SHARE

Ilustrasi (Net)

Krisis yang terjadi di Indonesia jangan dijadikan alasan untuk menghambat rakyat berfikir kritis. Demokrasi di negeri ini harus tetap diberikan kekuasaan dengan memberikan ruang yang seluas-luasnya kepada rakyat untuk menyampaikan kritik.  Sebab, demokrasi adalah kedaulatan secara mutlak berada di tangan rakyat, bukan terletak pada kekuasaan.  Meskipun kritik itu pahit, pemerintah tidak boleh membungkam komentar, suara dan ekspresi yang diungkapkan oleh rakyat selagi kritik yang disampaikan masih sejalan dengan aturan konstitusi bukan ujaran kebencian, fitnah, pembunuhan karakter, atau menyerang hal privat pemerintah.

Maka itu, dalam situasi dan kondisi apa pun, suara kritis rakyat seperti mahasiswa, pers, penggiat anti korupsi, dan aktivis kemanusiaan tidak boleh dibungkam, disumbat, disensor, dibatasi, dan dikristalkan oleh negara. Meskipun, negara mengalami multikrisis, rakyat tetap tampil kritis dalam menghasilkan demokrasi sehat.

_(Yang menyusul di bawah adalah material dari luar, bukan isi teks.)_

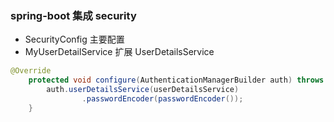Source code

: ### spring-boot 集成 security
+ SecurityConfig 主要配置
+ MyUserDetailService 扩展 UserDetailsService
```java
@Override
    protected void configure(AuthenticationManagerBuilder auth) throws Exception {
        auth.userDetailsService(userDetailsService)
                .passwordEncoder(passwordEncoder());
    }
```    
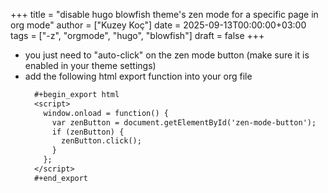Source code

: +++
title = "disable hugo blowfish theme's zen mode for a specific page in org mode"
author = ["Kuzey Koç"]
date = 2025-09-13T00:00:00+03:00
tags = ["-z", "orgmode", "hugo", "blowfish"]
draft = false
+++

-   you just need to "auto-click" on the zen mode button (make sure it is enabled in your theme settings)
-   add the following html export function into your org file
    ```org
      #+begin_export html
      <script>
        window.onload = function() {
          var zenButton = document.getElementById('zen-mode-button');
          if (zenButton) {
            zenButton.click();
          }
        };
      </script>
      #+end_export
    ```
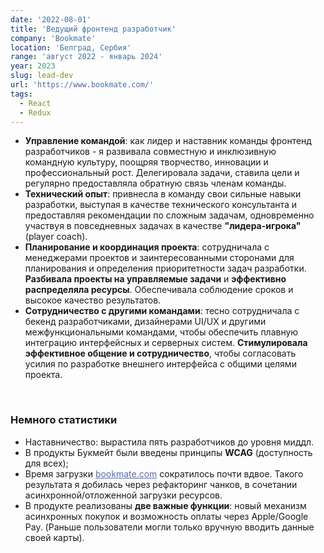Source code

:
 ```yaml
---
date: '2022-08-01'
title: 'Ведущий фронтенд разработчик'
company: 'Bookmate'
location: 'Белград, Сербия'
range: 'август 2022 - январь 2024'
year: 2023
slug: lead-dev
url: 'https://www.bookmate.com/'
tags:
  - React
  - Redux
---
```


- <b>Управление командой</b>: как лидер и наставник команды фронтенд разработчиков - я развивала совместную и инклюзивную командную культуру, поощряя творчество, инновации и профессиональный рост. Делегировала задачи, ставила цели и регулярно предоставляла обратную связь членам команды.
- <b>Технический опыт</b>: привнесла в команду свои сильные навыки разработки, выступая в качестве технического консультанта и предоставляя рекомендации по сложным задачам, одновременно участвуя в повседневных задачах в качестве <b>"лидера-игрока"</b> (player coach). 
- <b>Планирование и координация проекта</b>: сотрудничала с менеджерами проектов и заинтересованными сторонами для планирования и определения приоритетности задач разработки. <b>Разбивала проекты на управляемые задачи</b> и <b>эффективно распределяла ресурсы</b>. Обеспечивала соблюдение сроков и высокое качество результатов.
- <b>Сотрудничество с другими командами</b>: тесно сотрудничала с бекенд разработчиками, дизайнерами UI/UX и другими межфункциональными командами, чтобы обеспечить плавную интеграцию интерфейсных и серверных систем. <b>Стимулировала эффективное общение и сотрудничество</b>, чтобы согласовать усилия по разработке внешнего интерфейса с общими целями проекта.

<br/>

### Немного статистики

- Наставничество: вырастила пять разработчиков до уровня миддл.
- В продукты Букмейт были введены принципы <b>WCAG</b> (доступность для всех);
- Время загрузки <a href="https://bookmate.com/" target="_blank" style="color:#566eaf">bookmate.com</a> сократилось почти вдвое. Такого результата я добилась через рефакторинг чанков, в сочетании асинхронной/отложенной загрузки ресурсов.
- В продукте реализованы <b>две важные функции</b>: новый механизм асинхронных покупок и возможность оплаты через Apple/Google Pay. (Раньше пользователи могли только вручную вводить данные своей карты).
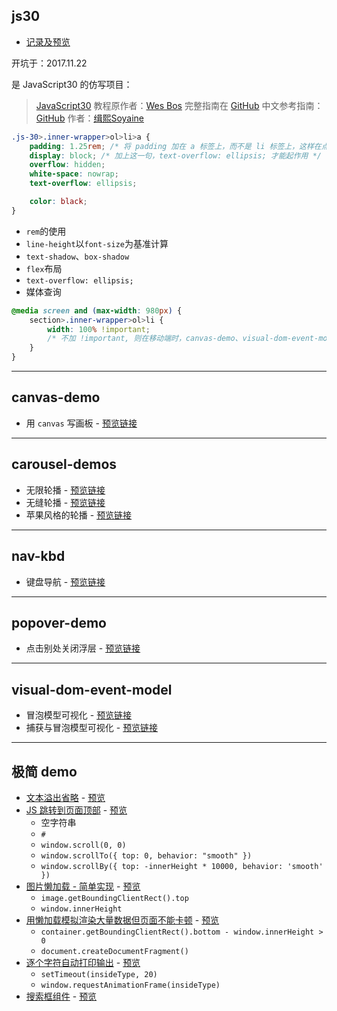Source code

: ## js30

- [记录及预览](https://github.com/hehe1111/js_demo/tree/master/js30#javascript30%E4%BB%BF%E5%86%99)

开坑于：2017.11.22

是 JavaScript30 的仿写项目：
> [JavaScript30](https://javascript30.com) 教程原作者：[Wes Bos](https://github.com/wesbos)
> 完整指南在 [GitHub](https://github.com/soyaine/JavaScript30)
> 中文参考指南：[GitHub](https://github.com/soyaine/JavaScript30)
> 作者：[缉熙Soyaine](https://github.com/soyaine)

```css
.js-30>.inner-wrapper>ol>li>a {
    padding: 1.25rem; /* 将 padding 加在 a 标签上，而不是 li 标签上，这样在点击空白处的时候就等同于点击链接文字，也能达到打开链接的效果；同时，用 a 撑开 li，等同于将 padding 直接加在 li 上。 */
    display: block; /* 加上这一句，text-overflow: ellipsis; 才能起作用 */
    overflow: hidden;
    white-space: nowrap;
    text-overflow: ellipsis;

    color: black;
}
```

- `rem`的使用
- `line-height`以`font-size`为基准计算
- `text-shadow`、`box-shadow`
- `flex`布局
- `text-overflow: ellipsis;`
- 媒体查询

```css
@media screen and (max-width: 980px) {
    section>.inner-wrapper>ol>li {
        width: 100% !important;
        /* 不加 !important, 则在移动端时，canvas-demo、visual-dom-event-model 下的两个预览链接仍是并排，原因暂不明，猜测是优先级？哪个更具体用哪个？ */
    }
}
```

---

## canvas-demo

- 用 `canvas` 写画板 - [预览链接](https://hehe1111.github.io/js_demo/canvas-demo/using-canvas-as-canvas/index.html)

---

## carousel-demos

- 无限轮播 - [预览链接](https://hehe1111.github.io/js_demo/carousel-demos/loop-carousel/)
- 无缝轮播 - [预览链接](https://hehe1111.github.io/js_demo/carousel-demos/loop-carousel-2/)
- 苹果风格的轮播 - [预览链接](https://hehe1111.github.io/js_demo/carousel-demos/apple-like-carousel/)

---

## nav-kbd

- 键盘导航 - [预览链接](https://hehe1111.github.io/js_demo/nav-kbd/index.html)

---

## popover-demo

- 点击别处关闭浮层 - [预览链接](https://hehe1111.github.io/js_demo/popover-demo/index.html)

---

## visual-dom-event-model

- 冒泡模型可视化 - [预览链接](https://hehe1111.github.io/js_demo/visual-dom-event-model/bubble.html)
- 捕获与冒泡模型可视化 - [预览链接](https://hehe1111.github.io/js_demo/visual-dom-event-model/capture-bubble.html)

---

## 极简 demo

- [文本溢出省略](./text-overflow-ellipsis.html) - [预览](https://hehe1111.github.io/js_demo/text-overflow-ellipsis.html)
- [JS 跳转到页面顶部](./js-scroll-back-to-top.html) - [预览](https://hehe1111.github.io/js_demo/js-scroll-back-to-top.html)
  - 空字符串
  - `#`
  - `window.scroll(0, 0)`
  - `window.scrollTo({ top: 0, behavior: "smooth" })`
  - `window.scrollBy({ top: -innerHeight * 10000, behavior: 'smooth' })`
- [图片懒加载 - 简单实现](./image-lazyload.html) - [预览](https://hehe1111.github.io/js_demo/image-lazyload.html)
  - `image.getBoundingClientRect().top`
  - `window.innerHeight`
- [用懒加载模拟渲染大量数据但页面不能卡顿](./data-lazyload.html) - [预览](https://hehe1111.github.io/js_demo/data-lazyload.html)
  - `container.getBoundingClientRect().bottom - window.innerHeight > 0`
  - `document.createDocumentFragment()`
- [逐个字符自动打印输出](./type-something-out.html) - [预览](https://hehe1111.github.io/js_demo/type-something-out.html)
  - `setTimeout(insideType, 20)`
  - `window.requestAnimationFrame(insideType)`
- [搜索框组件](https://github.com/hehe1111/js_demo/blob/master/form-demo/search-input-box.html) - [预览](https://hehe1111.github.io/js_demo/form-demo/search-input-box.html)
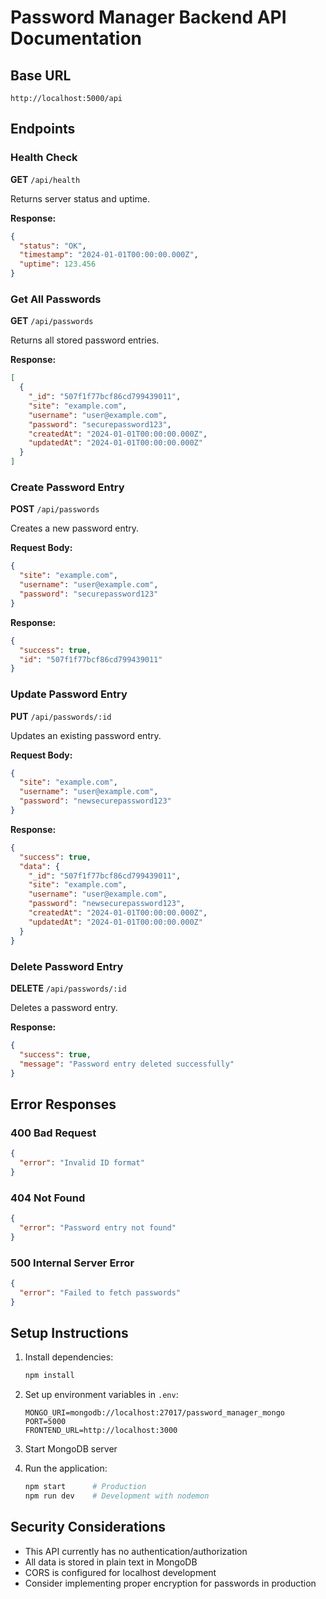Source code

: # Password Manager Backend API Documentation

## Base URL
```
http://localhost:5000/api
```

## Endpoints

### Health Check
**GET** `/api/health`

Returns server status and uptime.

**Response:**
```json
{
  "status": "OK",
  "timestamp": "2024-01-01T00:00:00.000Z",
  "uptime": 123.456
}
```

### Get All Passwords
**GET** `/api/passwords`

Returns all stored password entries.

**Response:**
```json
[
  {
    "_id": "507f1f77bcf86cd799439011",
    "site": "example.com",
    "username": "user@example.com",
    "password": "securepassword123",
    "createdAt": "2024-01-01T00:00:00.000Z",
    "updatedAt": "2024-01-01T00:00:00.000Z"
  }
]
```

### Create Password Entry
**POST** `/api/passwords`

Creates a new password entry.

**Request Body:**
```json
{
  "site": "example.com",
  "username": "user@example.com", 
  "password": "securepassword123"
}
```

**Response:**
```json
{
  "success": true,
  "id": "507f1f77bcf86cd799439011"
}
```

### Update Password Entry
**PUT** `/api/passwords/:id`

Updates an existing password entry.

**Request Body:**
```json
{
  "site": "example.com",
  "username": "user@example.com",
  "password": "newsecurepassword123"
}
```

**Response:**
```json
{
  "success": true,
  "data": {
    "_id": "507f1f77bcf86cd799439011",
    "site": "example.com",
    "username": "user@example.com",
    "password": "newsecurepassword123",
    "createdAt": "2024-01-01T00:00:00.000Z",
    "updatedAt": "2024-01-01T00:00:00.000Z"
  }
}
```

### Delete Password Entry
**DELETE** `/api/passwords/:id`

Deletes a password entry.

**Response:**
```json
{
  "success": true,
  "message": "Password entry deleted successfully"
}
```

## Error Responses

### 400 Bad Request
```json
{
  "error": "Invalid ID format"
}
```

### 404 Not Found
```json
{
  "error": "Password entry not found"
}
```

### 500 Internal Server Error
```json
{
  "error": "Failed to fetch passwords"
}
```

## Setup Instructions

1. Install dependencies:
   ```bash
   npm install
   ```

2. Set up environment variables in `.env`:
   ```
   MONGO_URI=mongodb://localhost:27017/password_manager_mongo
   PORT=5000
   FRONTEND_URL=http://localhost:3000
   ```

3. Start MongoDB server

4. Run the application:
   ```bash
   npm start      # Production
   npm run dev    # Development with nodemon
   ```

## Security Considerations

- This API currently has no authentication/authorization
- All data is stored in plain text in MongoDB
- CORS is configured for localhost development
- Consider implementing proper encryption for passwords in production
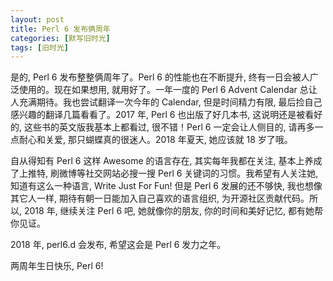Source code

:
 ```yaml
---
layout: post
title: Perl 6 发布俩周年
categories: [默写旧时光]
tags: [旧时光]
---
```


是的, Perl 6 发布整整俩周年了。Perl 6 的性能也在不断提升, 终有一日会被人广泛使用的。现在如果想用, 就用好了。一年一度的 Perl 6 Advent Calendar 总让人充满期待。我也尝试翻译一次今年的 Calendar, 但是时间精力有限, 最后捡自己感兴趣的翻译几篇看看了。2017 年, Perl 6 也出版了好几本书, 这说明还是被看好的, 这些书的英文版我基本上都看过, 很不错！Perl 6 一定会让人侧目的, 请再多一点耐心和关爱, 那只蝴蝶真的很迷人。2018 年夏天, 她应该就 18 岁了哦。

自从得知有 Perl 6 这样 Awesome 的语言存在, 其实每年我都在关注, 基本上养成了上推特, 刷微博等社交网站必搜一搜 Perl 6 关键词的习惯。我希望有人关注她, 知道有这么一种语言, Write Just For Fun! 但是 Perl 6 发展的还不够快, 我也想像其它人一样, 期待有朝一日能加入自己喜欢的语言组织, 为开源社区贡献代码。所以, 2018 年, 继续关注 Perl 6 吧, 她就像你的朋友, 你的时间和美好记忆, 都有她帮你见证。

2018 年, perl6.d 会发布, 希望这会是 Perl 6 发力之年。

两周年生日快乐, Perl 6!
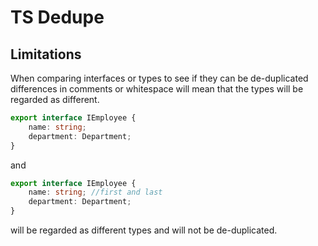 # TS Dedupe

## Limitations

When comparing interfaces or types to see if they can be de-duplicated differences in comments or whitespace will mean that the types will be regarded as different.

```ts
export interface IEmployee {
    name: string;
    department: Department;
}
```

and 

```ts
export interface IEmployee {
    name: string; //first and last
    department: Department;
}
```

will be regarded as different types and will not be de-duplicated.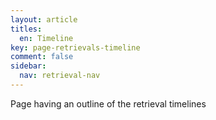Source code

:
 ```yaml
---
layout: article
titles:
  en: Timeline
key: page-retrievals-timeline
comment: false
sidebar:
  nav: retrieval-nav
---
```


Page having an outline of the retrieval timelines
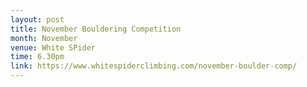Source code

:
 ```yaml
---
layout: post
title: November Bouldering Competition
month: November
venue: White SPider
time: 6.30pm
link: https://www.whitespiderclimbing.com/november-boulder-comp/
---
```

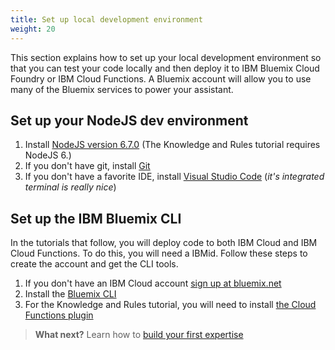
 ```yaml
---
title: Set up local development environment
weight: 20
---
```

This section explains how to set up your local development environment so that you can test your code locally and then deploy it to IBM Bluemix Cloud Foundry or IBM Cloud Functions. A Bluemix account will allow you to use many of the Bluemix services to power your assistant.

## Set up your NodeJS dev environment
1. Install [NodeJS version 6.7.0](https://nodejs.org/download/release/v6.7.0/) (The Knowledge and Rules tutorial requires NodeJS 6.)
2. If you don't have git, install [Git](https://git-scm.com/downloads)
3. If you don't have a favorite IDE, install [Visual Studio Code](https://code.visualstudio.com/download) (*it's integrated terminal is really nice*)

## Set up the IBM Bluemix CLI
In the tutorials that follow, you will deploy code to both IBM Cloud and IBM Cloud Functions.  To do this, you will need a IBMid.  Follow these steps to create the account and get the CLI tools.

1. If you don't have an IBM Cloud account [sign up at bluemix.net](https://bluemix.net)
2. Install the [Bluemix CLI](https://console.bluemix.net/docs/cli/index.html#cli)
3. For the Knowledge and Rules tutorial, you will need to install [the Cloud Functions plugin](https://console.bluemix.net/openwhisk/learn/cli)


> **What next?** Learn how to [build your first expertise]({{site.baseurl}}/expertise/build-expertise/)
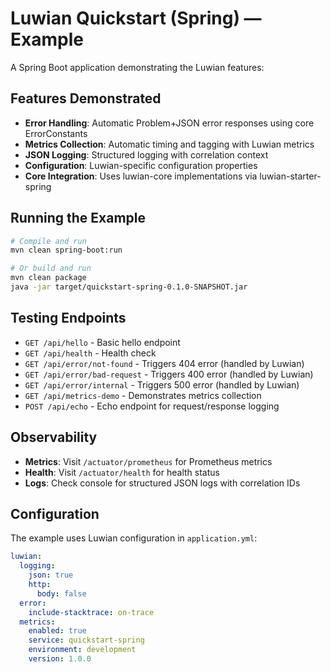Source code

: 
# Luwian Quickstart (Spring) — Example

A Spring Boot application demonstrating the Luwian features:

## Features Demonstrated

- **Error Handling**: Automatic Problem+JSON error responses using core ErrorConstants
- **Metrics Collection**: Automatic timing and tagging with Luwian metrics
- **JSON Logging**: Structured logging with correlation context
- **Configuration**: Luwian-specific configuration properties
- **Core Integration**: Uses luwian-core implementations via luwian-starter-spring

## Running the Example

```bash
# Compile and run
mvn clean spring-boot:run

# Or build and run
mvn clean package
java -jar target/quickstart-spring-0.1.0-SNAPSHOT.jar
```

## Testing Endpoints

- `GET /api/hello` - Basic hello endpoint
- `GET /api/health` - Health check
- `GET /api/error/not-found` - Triggers 404 error (handled by Luwian)
- `GET /api/error/bad-request` - Triggers 400 error (handled by Luwian)
- `GET /api/error/internal` - Triggers 500 error (handled by Luwian)
- `GET /api/metrics-demo` - Demonstrates metrics collection
- `POST /api/echo` - Echo endpoint for request/response logging

## Observability

- **Metrics**: Visit `/actuator/prometheus` for Prometheus metrics
- **Health**: Visit `/actuator/health` for health status
- **Logs**: Check console for structured JSON logs with correlation IDs

## Configuration

The example uses Luwian configuration in `application.yml`:

```yaml
luwian:
  logging:
    json: true
    http:
      body: false
  error:
    include-stacktrace: on-trace
  metrics:
    enabled: true
    service: quickstart-spring
    environment: development
    version: 1.0.0
```
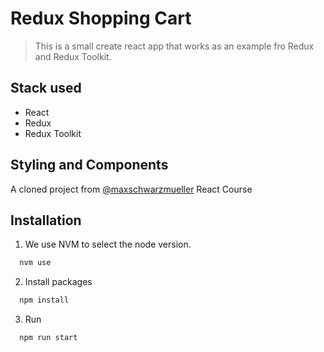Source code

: # Redux Shopping Cart
> This is a small create react app that works as an example fro Redux and Redux Toolkit.

## Stack used
- React
- Redux
- Redux Toolkit

## Styling and Components 

A cloned project from [@maxschwarzmueller](https://www.github.com/maxschwarzmueller) React Course

## Installation

1) We use NVM to select the node version.

```javascript
  nvm use
```

2) Install packages
```javascript
  npm install
```

3) Run
```javascript
  npm run start
```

Dalam menghadapi berbagai ekspresi rakyat tersebut, maka pemerintah atau pemangku kebijakan tidak boleh alergi. Mestinya, pemerintah harus sudi dan sabar untuk mendengar suara hati rakyat.  

Ekspresi demokrasi jangan dianggap sebagai batu penghambat bagi pemerintah dalam melahirkan loncatan-loncatan cepat, terarah dan terukur. Sebab, melalui kritik yang bersumber dari rakyat itu, pemerintah tentu bekerja lebih cepat, tepat dan terukur dalam menyelesaikan setiap krisis yang dihadapi.

Demokrasi yang sehat justru menjadi katalis yang diperlukan dalam suatu negara demokratis. Demokrasi pada dasarnya adalah kebebasan rakyat yang bertanggung jawab. Ia bersandar pada nilai-nilai kebenaran, keadilan, dan kemanusian.

Kebebasan berbicara (freedom of speech) adalah suatu kebebasan yang mengacu pada sebuah hak untuk berbicara secara bebas, tanpa adanya tindakan sensor atau pembatasan oleh kekuasaan.

Kembali pada penghapusan mural yang bernada kritikan, ini bisa membawa demokrasi di Indonesia  tidak sehat.  Sebab, ekspresi yang disampaikan oleh rakyatnya melalui seni pun dibungkam. Padahal seni adalah kritik yang paling halus untuk mengekspresikan dari kenyataan hidup yang dirasakan oleh rakyat.  Jangan sampai tindakan reaktif  hingga resresif tersebut semakin memperkuat bahwa demokrasi di negeri ini terancam.

Berdasarkan Indeks Demokrasi 2019, Indonesia masuk dalam katagori demokrasi cacat. Dalam indeks tersebut Indonesia mendapatkan skor 6,48 dan menempati peringkat 64 dari 167 negara yang disurvei.  Kebebasan sipil di Indonesia dalam Indeks Demokrasi 2019 adalah yang terendah di antara indikator lainnya. Pada skala 10, nilai kebebasan sipil Indonesia mencapai 5,59. Sementara nilai budaya politik Indonesia mencapai 5,63 poin.

Demokrasi di Indonesia terancam juga telah digambarkan oleh hasil survei yang dilakukan oleh Saiful Mujani Reserach Center (SMRC) 2019, yang menyimpulkan kebebasan sipil di era Joko Widodo memburuk. Berdasarkan survei yang dilakukan Mei-Juni 2019 tersebut, 43 persen responden menyatakan takut menyampaikan pendapat.  Angka tersebut meningkat signifikan dibandingkan pada tahun 2014 yang hanya 24 persen.

Pemerintah jangan alergi terhadap kritik. Kritik yang disampaikan oleh rakyat harus dijadikan energi untuk memberikan yang terbaik bagi rakyat. Jangan bungkam suara rakyat hanya untuk kepentingan kekuasaan semata.